An alternative explanation for the systematic height variation of normalized vertical velocity variance in the near-neutral surface layer

A systematic variation of the normalized vertical velocity, (s_w)/u_* with height above the ground was observed in the near neutral atmospheric surface layer by Högström (1990). He found that the data collapsed remarkably well when the height was normalized with a length scale proportional to the friction velocity u_*. He interpreted this result as an effect of boundary-layer-scale, 'inactive' turbulence, implying that the scale length should be equivalent to the height of the neutral boundary layer. Analysis of data from several field experiments since have given results in remarkable agreement with the data in Högström (1990). It appears, however, that the interpretation of the mechanism responsible for the variation with height of (s_w)/u_* is likely to be different from that originally proposed by Högström. Thus, there are other possible length scales than the height of the entire near-neutral boundary layer which are also proportional to u_*.
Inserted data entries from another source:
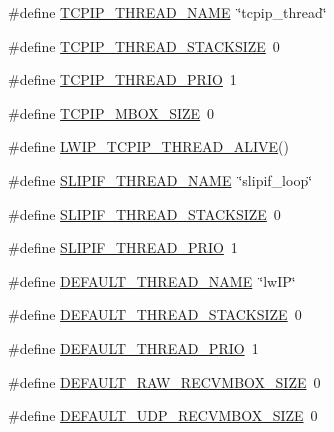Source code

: \begin{DoxyCompactItemize}
\item 
\#define \hyperlink{group__lwip__opts__thread_ga405e604e4328e1feb878c6fe1798a587}{T\+C\+P\+I\+P\+\_\+\+T\+H\+R\+E\+A\+D\+\_\+\+N\+A\+ME}~\char`\"{}tcpip\+\_\+thread\char`\"{}
\item 
\#define \hyperlink{group__lwip__opts__thread_gaa02b84eafa0c8b09b158b97c96d79db0}{T\+C\+P\+I\+P\+\_\+\+T\+H\+R\+E\+A\+D\+\_\+\+S\+T\+A\+C\+K\+S\+I\+ZE}~0
\item 
\#define \hyperlink{group__lwip__opts__thread_ga42b2c7a3042d7c3efd00f367f5837435}{T\+C\+P\+I\+P\+\_\+\+T\+H\+R\+E\+A\+D\+\_\+\+P\+R\+IO}~1
\item 
\#define \hyperlink{group__lwip__opts__thread_ga8cf210ad4e4bf616860a45fbd140fd06}{T\+C\+P\+I\+P\+\_\+\+M\+B\+O\+X\+\_\+\+S\+I\+ZE}~0
\item 
\#define \hyperlink{group__lwip__opts__thread_ga8b99d75d9e0a0868567d10c8522915bb}{L\+W\+I\+P\+\_\+\+T\+C\+P\+I\+P\+\_\+\+T\+H\+R\+E\+A\+D\+\_\+\+A\+L\+I\+VE}()
\item 
\#define \hyperlink{group__lwip__opts__thread_gae9cd260c56472324a2f0ee5f9597a675}{S\+L\+I\+P\+I\+F\+\_\+\+T\+H\+R\+E\+A\+D\+\_\+\+N\+A\+ME}~\char`\"{}slipif\+\_\+loop\char`\"{}
\item 
\#define \hyperlink{group__lwip__opts__thread_gae8ab54a25007ce997bbab6289815e258}{S\+L\+I\+P\+I\+F\+\_\+\+T\+H\+R\+E\+A\+D\+\_\+\+S\+T\+A\+C\+K\+S\+I\+ZE}~0
\item 
\#define \hyperlink{group__lwip__opts__thread_gab1b9fc2efcbf1f804bfd0191bc019c4e}{S\+L\+I\+P\+I\+F\+\_\+\+T\+H\+R\+E\+A\+D\+\_\+\+P\+R\+IO}~1
\item 
\#define \hyperlink{group__lwip__opts__thread_gaca13123a5c8271558353e04123957616}{D\+E\+F\+A\+U\+L\+T\+\_\+\+T\+H\+R\+E\+A\+D\+\_\+\+N\+A\+ME}~\char`\"{}lw\+IP\char`\"{}
\item 
\#define \hyperlink{group__lwip__opts__thread_ga7f93dfeaed4021061959f822def602cb}{D\+E\+F\+A\+U\+L\+T\+\_\+\+T\+H\+R\+E\+A\+D\+\_\+\+S\+T\+A\+C\+K\+S\+I\+ZE}~0
\item 
\#define \hyperlink{group__lwip__opts__thread_ga3d8715b1fdd0449d6c214e4a40108456}{D\+E\+F\+A\+U\+L\+T\+\_\+\+T\+H\+R\+E\+A\+D\+\_\+\+P\+R\+IO}~1
\item 
\#define \hyperlink{group__lwip__opts__thread_ga4ef8f046c957750056131310a1580df7}{D\+E\+F\+A\+U\+L\+T\+\_\+\+R\+A\+W\+\_\+\+R\+E\+C\+V\+M\+B\+O\+X\+\_\+\+S\+I\+ZE}~0
\item 
\#define \hyperlink{group__lwip__opts__thread_ga09fe785559b3f0cf108da4440489e335}{D\+E\+F\+A\+U\+L\+T\+\_\+\+U\+D\+P\+\_\+\+R\+E\+C\+V\+M\+B\+O\+X\+\_\+\+S\+I\+ZE}~0

\end{DoxyCompactItemize}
In a recent paper, Hunt and Morrison (2000) argue that the very high Reynolds number neutral boundary layer is to a large extent controlled by 'top-down' processes as opposed to what is known to be the case for moderately high Reynolds number boundary layers. This means that high velocity downdrafts or 'sweeps' play a significant role for the turbulence dynamics of the atmospheric surface layer. As the sweeps impinge on the surface, the vertical velocity component becomes blocked by the surface, and the corresponding vertical velocity variance caused by the sweeps becomes: (s_wo)²(z/L₀)^2/3. Here (s_wo)² is the vertical velocity variance in the layer just above the surface layer and L₀ the corresponding length scale. But the local shear in the surface layer also produces vertical velocity fluctuations, which means that the expression for the total normalized velocity variance becomes: (s_w)²=u_*² + (s_wo)²(z/L₀)^2/3.
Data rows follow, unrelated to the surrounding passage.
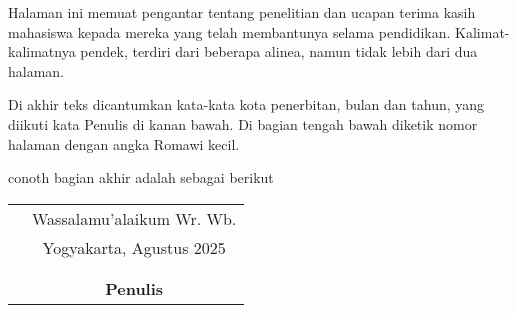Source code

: 
\makeatletter
\vspace*{1cm}

Halaman ini memuat pengantar tentang penelitian dan ucapan terima kasih mahasiswa kepada mereka yang telah membantunya selama pendidikan. Kalimat- kalimatnya pendek, terdiri dari beberapa alinea, namun tidak lebih dari dua halaman.

Di akhir teks dicantumkan kata-kata kota penerbitan, bulan dan tahun, yang diikuti kata Penulis di kanan bawah. Di bagian tengah bawah diketik nomor halaman dengan angka Romawi kecil.

conoth bagian akhir adalah sebagai berikut 

\vspace{1cm}
\begin{tabular}{p{7.5cm}c}
	&Wassalamu'alaikum Wr. Wb.\\
	&Yogyakarta, Agustus 2025\\
	&\\&\\
	&\textbf{Penulis}
\end{tabular}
A previous experimental study by Högström and Bergström (1996) showed that during near-neutral conditions the mean duration of sweeps in the surface layer varies systematically with height but is independent of wind speed or, equivalently, friction velocity. But from this constant time scale Dt it is possible to construct a length scale, which is Au_*Dt, where A=constant. It is argued that L₀=Au_*Dt. It is shown that the experimental data support this model very well, with A and Dt taken from the paper by Högström and Bergström (1996).